Top of Records

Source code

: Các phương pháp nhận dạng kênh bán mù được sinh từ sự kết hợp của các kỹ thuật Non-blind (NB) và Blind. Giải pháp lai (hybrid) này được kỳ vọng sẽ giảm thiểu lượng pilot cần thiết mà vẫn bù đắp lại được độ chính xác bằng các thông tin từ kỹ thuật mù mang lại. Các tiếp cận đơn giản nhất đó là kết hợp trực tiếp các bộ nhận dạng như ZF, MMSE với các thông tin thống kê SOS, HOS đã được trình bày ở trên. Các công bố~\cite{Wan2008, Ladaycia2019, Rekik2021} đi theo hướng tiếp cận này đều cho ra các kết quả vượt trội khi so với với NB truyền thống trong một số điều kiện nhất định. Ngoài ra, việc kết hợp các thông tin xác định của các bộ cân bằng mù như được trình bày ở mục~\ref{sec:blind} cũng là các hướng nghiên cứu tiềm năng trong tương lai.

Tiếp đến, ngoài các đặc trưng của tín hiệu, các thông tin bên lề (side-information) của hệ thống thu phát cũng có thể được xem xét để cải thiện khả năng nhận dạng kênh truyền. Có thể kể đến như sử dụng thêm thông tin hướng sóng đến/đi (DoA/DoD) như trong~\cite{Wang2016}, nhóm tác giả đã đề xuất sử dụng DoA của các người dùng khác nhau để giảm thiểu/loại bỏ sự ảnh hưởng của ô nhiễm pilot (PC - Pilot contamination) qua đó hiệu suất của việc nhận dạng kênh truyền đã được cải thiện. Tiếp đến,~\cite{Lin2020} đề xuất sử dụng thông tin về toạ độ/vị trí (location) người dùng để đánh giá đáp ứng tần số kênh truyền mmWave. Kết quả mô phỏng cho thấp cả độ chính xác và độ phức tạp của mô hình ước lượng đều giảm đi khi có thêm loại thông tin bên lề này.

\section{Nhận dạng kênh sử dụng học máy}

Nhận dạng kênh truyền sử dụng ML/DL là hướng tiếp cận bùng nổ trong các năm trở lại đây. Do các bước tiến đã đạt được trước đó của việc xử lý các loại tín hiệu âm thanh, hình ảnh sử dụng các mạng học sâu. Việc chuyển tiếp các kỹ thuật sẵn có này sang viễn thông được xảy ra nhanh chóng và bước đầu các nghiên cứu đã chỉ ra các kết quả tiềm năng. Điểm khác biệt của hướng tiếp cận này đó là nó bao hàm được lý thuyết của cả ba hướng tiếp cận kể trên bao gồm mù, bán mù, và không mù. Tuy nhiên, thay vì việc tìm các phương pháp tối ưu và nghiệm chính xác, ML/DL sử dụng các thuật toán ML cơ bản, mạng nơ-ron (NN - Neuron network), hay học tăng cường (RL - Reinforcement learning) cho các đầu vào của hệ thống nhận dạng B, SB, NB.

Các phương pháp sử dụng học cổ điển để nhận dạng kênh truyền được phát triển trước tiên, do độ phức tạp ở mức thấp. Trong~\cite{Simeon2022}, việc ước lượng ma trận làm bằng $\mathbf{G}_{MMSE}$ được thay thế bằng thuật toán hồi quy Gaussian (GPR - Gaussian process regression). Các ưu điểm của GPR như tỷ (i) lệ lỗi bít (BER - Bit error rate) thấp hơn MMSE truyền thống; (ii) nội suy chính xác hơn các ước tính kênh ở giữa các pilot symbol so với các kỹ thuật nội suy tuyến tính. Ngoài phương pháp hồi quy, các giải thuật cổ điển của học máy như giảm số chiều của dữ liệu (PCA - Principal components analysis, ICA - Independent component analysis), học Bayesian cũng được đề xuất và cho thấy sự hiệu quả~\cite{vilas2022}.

Bottom of Records

Transcribe all entries word for word.

Source code

: Các phương pháp nhận dạng kênh bán mù được sinh từ sự kết hợp của các kỹ thuật Non-blind (NB) và Blind. Giải pháp lai (hybrid) này được kỳ vọng sẽ giảm thiểu lượng pilot cần thiết mà vẫn bù đắp lại được độ chính xác bằng các thông tin từ kỹ thuật mù mang lại. Các tiếp cận đơn giản nhất đó là kết hợp trực tiếp các bộ nhận dạng như ZF, MMSE với các thông tin thống kê SOS, HOS đã được trình bày ở trên. Các công bố~\cite{Wan2008, Ladaycia2019, Rekik2021} đi theo hướng tiếp cận này đều cho ra các kết quả vượt trội khi so với với NB truyền thống trong một số điều kiện nhất định. Ngoài ra, việc kết hợp các thông tin xác định của các bộ cân bằng mù như được trình bày ở mục~\ref{sec:blind} cũng là các hướng nghiên cứu tiềm năng trong tương lai.

Tiếp đến, ngoài các đặc trưng của tín hiệu, các thông tin bên lề (side-information) của hệ thống thu phát cũng có thể được xem xét để cải thiện khả năng nhận dạng kênh truyền. Có thể kể đến như sử dụng thêm thông tin hướng sóng đến/đi (DoA/DoD) như trong~\cite{Wang2016}, nhóm tác giả đã đề xuất sử dụng DoA của các người dùng khác nhau để giảm thiểu/loại bỏ sự ảnh hưởng của ô nhiễm pilot (PC - Pilot contamination) qua đó hiệu suất của việc nhận dạng kênh truyền đã được cải thiện. Tiếp đến,~\cite{Lin2020} đề xuất sử dụng thông tin về toạ độ/vị trí (location) người dùng để đánh giá đáp ứng tần số kênh truyền mmWave. Kết quả mô phỏng cho thấp cả độ chính xác và độ phức tạp của mô hình ước lượng đều giảm đi khi có thêm loại thông tin bên lề này.

\section{Nhận dạng kênh sử dụng học máy}

Nhận dạng kênh truyền sử dụng ML/DL là hướng tiếp cận bùng nổ trong các năm trở lại đây. Do các bước tiến đã đạt được trước đó của việc xử lý các loại tín hiệu âm thanh, hình ảnh sử dụng các mạng học sâu. Việc chuyển tiếp các kỹ thuật sẵn có này sang viễn thông được xảy ra nhanh chóng và bước đầu các nghiên cứu đã chỉ ra các kết quả tiềm năng. Điểm khác biệt của hướng tiếp cận này đó là nó bao hàm được lý thuyết của cả ba hướng tiếp cận kể trên bao gồm mù, bán mù, và không mù. Tuy nhiên, thay vì việc tìm các phương pháp tối ưu và nghiệm chính xác, ML/DL sử dụng các thuật toán ML cơ bản, mạng nơ-ron (NN - Neuron network), hay học tăng cường (RL - Reinforcement learning) cho các đầu vào của hệ thống nhận dạng B, SB, NB.

Các phương pháp sử dụng học cổ điển để nhận dạng kênh truyền được phát triển trước tiên, do độ phức tạp ở mức thấp. Trong~\cite{Simeon2022}, việc ước lượng ma trận làm bằng $\mathbf{G}_{MMSE}$ được thay thế bằng thuật toán hồi quy Gaussian (GPR - Gaussian process regression). Các ưu điểm của GPR như tỷ (i) lệ lỗi bít (BER - Bit error rate) thấp hơn MMSE truyền thống; (ii) nội suy chính xác hơn các ước tính kênh ở giữa các pilot symbol so với các kỹ thuật nội suy tuyến tính. Ngoài phương pháp hồi quy, các giải thuật cổ điển của học máy như giảm số chiều của dữ liệu (PCA - Principal components analysis, ICA - Independent component analysis), học Bayesian cũng được đề xuất và cho thấy sự hiệu quả~\cite{vilas2022}.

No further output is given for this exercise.